Ces quelques lignes vou­draient men­tion­ner d’autres points et qui, de l’avis de celles/​ceux qui les ont rédi­gées, sou­lèvent à leur tour des ques­tions non négligeables.

Avant tout il est utile, au risque d’en pas­ser par un brin de didac­tisme, de repé­rer les dif­fé­rents groupes exis­tants, préa­lable à la com­pré­hen­sion des luttes en œuvre dans cette société.

  • La bureau­cra­tie poli­tique diri­geante (8 500 pro­fes­sion­nels) consti­tue un groupe social par­ti­cu­lier par son idéo­lo­gie, son style de vie avec pri­vi­lèges institutionnalisés.
  • Les grands entre­pre­neurs pri­vés employant plus de 5 sala­riés sont peu nom­breux : quelques cen­taines ; ils traitent des grandes affaires direc­te­ment ou pour le compte de sec­teurs socia­li­sé. Pro­fi­tant des trous, des lacunes du sys­tème de droit et des fai­blesses struc­tu­relles dans l’organisation de la pro­duc­tion ils évo­luent à la limite de la léga­li­té et sont extrê­me­ment loyaux poli­ti­que­ment, leur puis­sance repose sur l’argent.
  • Les inter­mé­diaires com­mer­ciaux : cour­tiers, agents immo­bi­liers usu­riers, tra­fi­quants de devises (des mil­liers, mais dif­fi­ci­le­ment recen­sables) sont le com­plé­ment des pré­cé­dents à un éche­lon plus modeste.
  • Les ren­tiers intel­lec­tuels ont fait leur appa­ri­tion récem­ment lorsque le tou­risme des congrès, réunions, sémi­naires et les uni­ver­si­tés décen­tra­li­sées se sont déve­lop­pés. En constant accrois­se­ment (plus de 3 000 actuel­le­ment) se sont les pro­fes­seurs de poli­tique qui mènent 5 chaires simul­ta­né­ment et pré­parent leurs cours dans les avions. Les auto­ri­tés pos­tu­lant que le sys­tème you­go­slave ori­gi­nal doit produire/​est le fruit d’une théo­rie spé­ci­fique, ces épi­ciers de facul­té en pro­fitent pour vendre leur logor­rhée obéissante.
  • Les com­mer­çants et les hommes d’affaires indé­pen­dants forment un groupe socia­le­ment hété­ro­gène. Les inté­rêts divergent en son sein selon des cri­tères sec­to­riels et ter­ri­to­riaux ; ces 160 000 patrons de petite indus­trie ou arti­sans, ces 3 500 pro­prié­taires d’hôtels, com­merces, ser­vices publics sont objets d’envie dans leur quar­tier car leurs pro­fits sont visibles mais dénués d’influence au-delà et limi­tés par le contrôle étroit et les taxes aux­quelles ils sont soumis.

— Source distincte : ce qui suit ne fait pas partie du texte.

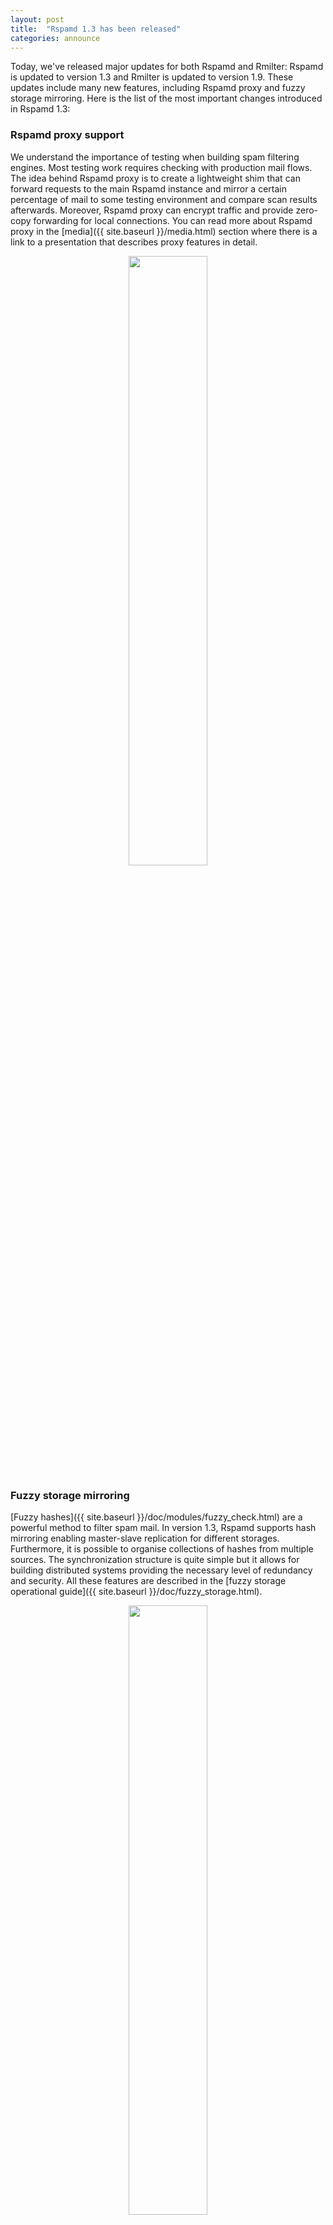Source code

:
 ```yaml
---
layout: post
title:  "Rspamd 1.3 has been released"
categories: announce
---
```


Today, we've released major updates for both Rspamd and Rmilter: Rspamd is updated to version 1.3 and Rmilter is updated to version 1.9. These updates include many new features, including Rspamd proxy and fuzzy storage mirroring. Here is the list of the most important changes introduced in Rspamd 1.3:

### Rspamd proxy support

We understand the importance of testing when building spam filtering engines. Most testing work requires checking with production mail flows. The idea behind Rspamd proxy is to create a lightweight shim that can forward requests to the main Rspamd instance and mirror a certain percentage of mail to some testing environment and compare scan results afterwards. Moreover, Rspamd proxy can encrypt traffic and provide zero-copy forwarding for local connections. You can read more about Rspamd proxy in the [media]({{ site.baseurl }}/media.html) section where there is a link to a presentation that describes proxy features in detail.

<center><img class="img-responsive" src="{{ site.baseurl }}/img/rspamd_proxy.png" width="50%"></center>

### Fuzzy storage mirroring

[Fuzzy hashes]({{ site.baseurl }}/doc/modules/fuzzy_check.html) are a powerful method to filter spam mail. In version 1.3, Rspamd supports hash mirroring enabling master-slave replication for different storages. Furthermore, it is possible to organise collections of hashes from multiple sources. The synchronization structure is quite simple but it allows for building distributed systems providing the necessary level of redundancy and security. All these features are described in the [fuzzy storage operational guide]({{ site.baseurl }}/doc/fuzzy_storage.html).

<center><img class="img-responsive" src="{{ site.baseurl }}/img/fuzzy_mirroring.png" width="50%"></center>

### HTTPS maps support

Rspamd now supports `HTTPS` protocol when accessing HTTP resources. That allows for creation of maps that can query `HTTPS` resources, for example, there is now support for [OpenPhish](https://openphish.com) and [PhishTank](https://phishtank.com) feeds in the [phishing module]({{ site.baseurl }}/doc/modules/phishing.html).

### Redis replication support

It is now possible to use [Redis](https://redis.io) cluster in all Rspamd modules, since Redis requests are split between `read_servers` and `write_servers`. Another useful addition is the ability to specify Redis servers in a dedicated section to configure all modules that use Redis together. You can read more information about it in the [Redis integration guide]({{ site.baseurl }}/doc/configuration/redis.html).

### Improved content filtering

There are many features added to the [`multimap`]({{ site.baseurl }}/doc/modules/multimap.html) and [`mime_types`]({{ site.baseurl }}/doc/modules/mime_types.html) plugins. 

First of all, Rspamd can now read files list from some archives types, namely, `zip` and `rar`. This feature allows to ban some certain bad attachments that could be archived (or even encrypted) by spammers. Since archives are the main source of malware this feature should be extremely useful in filtering these sort of malicious messages. `Mime_types` plugin is updated to find the following bad patterns:

* archive in archive
* double extension to hide malware (e.g. `pdf.exe`)
* certain list of blacklisted extensions (user's configurable)

Secondly, multimap plugin can now scan message content. This allows you to create, for example, regular expressions map (powered by [Hyperscan](https://01.org/hyperscan/) that can filter messages using a a comprehensive list of bad patterns.

There are a couple of other improvements to the multimap module, for example, new filters and map deduplication.

### Internal greylisting support

Rspamd can now delay suspicious messages internally. In earlier versions, you would require some external tool (for example, Rmilter) to do this job for Rspamd. Since 1.3, you can do this task just within Rspamd regardless of the integration method you use.

### Replies module

Similarly to the previous module, this Rmilter feature is now available within Rspamd. By means of this module, Rspamd can store our outgoing email IDs and automatically whitelist external replies to these messages. This feature allows for immediate delivery of replies, automatic notifications and bounces for local users.

### DKIM signatures support

Rspamd now supports DKIM signing in addition to DKIM checks. Signing condition is defined by a custom Lua script that allows to select conditions for signing, the appropriate signing key and selector all by using Rspamd Lua API features. There are a couple of examples that are provided in the module's [documentation]({{ site.baseurl }}/doc/modules/dkim.html). `rspamadm` utility can now generate DKIM key pairs and DNS records for your domains.

### WebUI improvements

There are various improvements in the Rspamd web interface. For example, it now includes a throughput graph powered by [d3.js](https://d3js.org) and the custom module contributed by Alexander Moisseev. You can now also learn fuzzy using WebUI and there are many bugs and visual issues fixed in this version.

<center><img class="img-responsive" src="{{ site.baseurl }}/img/rspamd_graph_webui.png" width="50%"></center>

### Other changes

Rspamd 1.3 also includes other changes that improve stability, filtering quality and performance, for example faster hash function selection. There are many critical bug fixes that were not backported to the 1.2 branch, for instance, major Redis statistics rework (which can now be used in highly loaded production environments). Many rules have been rescored and reworked. There are also many bug fixes to the URL detection logic and phishing detection. The [`chartable`]({{ site.baseurl }}/doc/modules/chartable.html) module has been completely rewritten to provide more useful homograph detection. There are massive changes to the documentation: new guides, better [FAQ]({{ site.baseurl }}/doc/faq.html) section and completely reworked [Rmilter]({{ site.baseurl }}/rmilter/) section.

**WARNING**: There are a couple of incompatible changes for Rmilter, so please take a look at [the migration document]({{ site.baseurl }}/doc/migration.html).
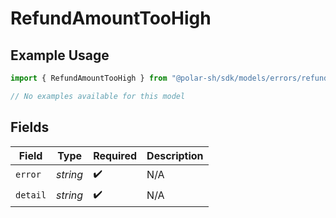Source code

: # RefundAmountTooHigh

## Example Usage

```typescript
import { RefundAmountTooHigh } from "@polar-sh/sdk/models/errors/refundamounttoohigh.js";

// No examples available for this model
```

## Fields

| Field              | Type               | Required           | Description        |
| ------------------ | ------------------ | ------------------ | ------------------ |
| `error`            | *string*           | :heavy_check_mark: | N/A                |
| `detail`           | *string*           | :heavy_check_mark: | N/A                |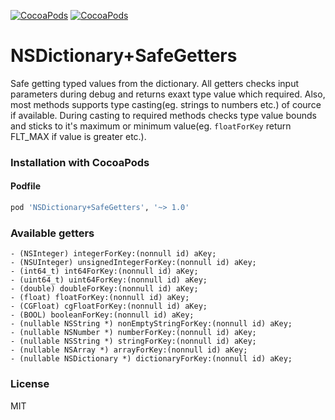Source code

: [![CocoaPods](https://img.shields.io/cocoapods/p/NSDictionary+SafeGetters.svg?style=flat)](https://cocoapods.org/pods/NSDictionary+SafeGetters)
[![CocoaPods](https://img.shields.io/cocoapods/v/NSDictionary+SafeGetters.svg?style=flat)](https://cocoapods.org/pods/NSDictionary+SafeGetters)


# NSDictionary+SafeGetters
Safe getting typed values from the dictionary. 
All getters checks input parameters during debug and returns exaxt type value which required.
Also, most methods supports type casting(eg. strings to numbers etc.) of cource if available.
During casting to required methods checks type value bounds and sticks to it's maximum or minimum value(eg. ```floatForKey``` return FLT_MAX if value is greater etc.).


### Installation with CocoaPods
#### Podfile
```ruby
pod 'NSDictionary+SafeGetters', '~> 1.0'
```


### Available getters
```obj-c
- (NSInteger) integerForKey:(nonnull id) aKey;
- (NSUInteger) unsignedIntegerForKey:(nonnull id) aKey;
- (int64_t) int64ForKey:(nonnull id) aKey;
- (uint64_t) uint64ForKey:(nonnull id) aKey;
- (double) doubleForKey:(nonnull id) aKey;
- (float) floatForKey:(nonnull id) aKey;
- (CGFloat) cgFloatForKey:(nonnull id) aKey;
- (BOOL) booleanForKey:(nonnull id) aKey;
- (nullable NSString *) nonEmptyStringForKey:(nonnull id) aKey;
- (nullable NSNumber *) numberForKey:(nonnull id) aKey;
- (nullable NSString *) stringForKey:(nonnull id) aKey;
- (nullable NSArray *) arrayForKey:(nonnull id) aKey;
- (nullable NSDictionary *) dictionaryForKey:(nonnull id) aKey;
```

### License
MIT
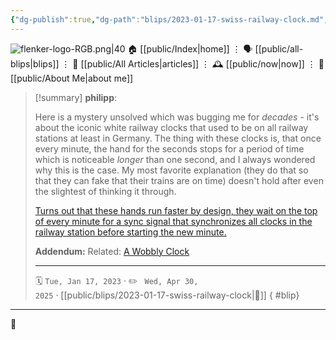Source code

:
 ```yaml
---
{"dg-publish":true,"dg-path":"blips/2023-01-17-swiss-railway-clock.md","dg-permalink":"2023/01/17/swiss-railway-clock/","permalink":"/2023/01/17/swiss-railway-clock/","title":"philipp @ 2023-01-17"}
---
```



<div class="transclusion internal-embed is-loaded"><div class="markdown-embed">




![flenker-logo-RGB.png|40](/img/user/attachments/flenker-logo-RGB.png)
🏠 [[public/Index\|home]]  ⋮ 🗣️ [[public/all-blips\|blips]] ⋮  📝 [[public/All Articles\|articles]]  ⋮ 🕰️ [[public/now\|now]] ⋮ 🪪 [[public/About Me\|about me]]


</div></div>


> [!summary] **philipp**:
>
> Here is a mystery unsolved which was bugging me for _decades_ - it's about the iconic white railway clocks that used to be on all railway stations at least in Germany. The thing with these clocks is, that once every minute, the hand for the seconds stops for a period of time which is noticeable _longer_ than one second, and I always wondered why this is the case. My most favorite explanation (they do that so that they can fake that their trains are on time) doesn't hold after even the slightest of thinking it through.
>
> [Turns out that these hands run faster by design, they wait on the top of every minute for a sync signal that synchronizes all clocks in the railway station before starting the new minute.](https://en.wikipedia.org/wiki/Swiss_railway_clock)
>
> **Addendum:** Related: [A Wobbly Clock](https://somethingorotherwhatever.com/wobble-clock/)
> - - -
>
> 🗓️ <code>Tue, Jan 17, 2023</code>  · ✏️ <code> Wed, Apr 30, 2025</code>  · [[public/blips/2023-01-17-swiss-railway-clock\|🔗]]
{ #blip}


- - -

 👾
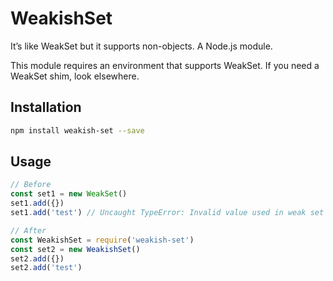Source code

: # WeakishSet

It’s like WeakSet but it supports non-objects. A Node.js module.

This module requires an environment that supports WeakSet. If you need a WeakSet shim, look elsewhere.

## Installation

```bash
npm install weakish-set --save
```

## Usage

```javascript
// Before
const set1 = new WeakSet()
set1.add({})
set1.add('test') // Uncaught TypeError: Invalid value used in weak set

// After
const WeakishSet = require('weakish-set')
const set2 = new WeakishSet()
set2.add({})
set2.add('test')
```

  • La classe ouvrière mar­gi­nale est, elle aus­si, diver­si­fiée ; on peut y inclure une cen­taine de mil­liers de tra­vailleurs employés léga­le­ment dans le sec­teur pri­vé, envi­ron 40 000 chez des pay­sans riches, entre 50 et 100 000 domes­tiques, femmes de ménage. La rigi­di­té du sys­tème auto­ges­tion­naire ne per­met pas de satis­faire une demande de tra­vail mobile et cela a fait aug­men­ter très for­te­ment le salaire à la jour­née ; les tra­vailleurs qui louent leurs bras de cette façon essaient de com­pen­ser (de même que les émi­grés, 700 000 prin­ci­pa­le­ment en RFA) leur pri­va­tion de droits sociaux-poli­tiques par un bien-être éco­no­mique sou­vent sans suc­cès vu la pré­ca­ri­té de leur situation.
  • Dans la classe ouvrière auto­ges­tion­naire éga­le­ment, les com­po­santes sont bien dif­fé­rentes. Il y a les sabo­teurs (fuser) qui dépassent les 300 000 ; de plus en plus il s’agit d’un agglo­mé­rat à part et homo­gène usant lar­ge­ment des congés mala­die, du tra­vail pri­vé à l’intérieur d’une orga­ni­sa­tion sociale en détour­nant les outils de pro­duc­tion. Il s’y ajoute les 50 000 ouvriers qui se par­tagent entre l’usine et leur lopin de terre : ils ne peuvent uti­li­ser les règles du jeu auto­ges­tion­naire en rai­son de leur inadé­qua­tion cultu­relle et leurs pré­oc­cu­pa­tions se concentrent logi­que­ment sur l’économique. Enfin, il y a la classe ouvrière auto­ges­tion­naire au sens étroit : 3 mil­lions de tra­vailleurs qua­li­fiés, hau­te­ment qua­li­fiés, tech­ni­ciens, ingé­nieurs : leur pro­gres­sion dans l’échelle sociale passe par le sys­tème des délé­gués, autant dire qu’ils s’investissent lar­ge­ment dans l’autogestion et ceci d’autant plus que leur capi­tal intel­lec­tuel est élevé.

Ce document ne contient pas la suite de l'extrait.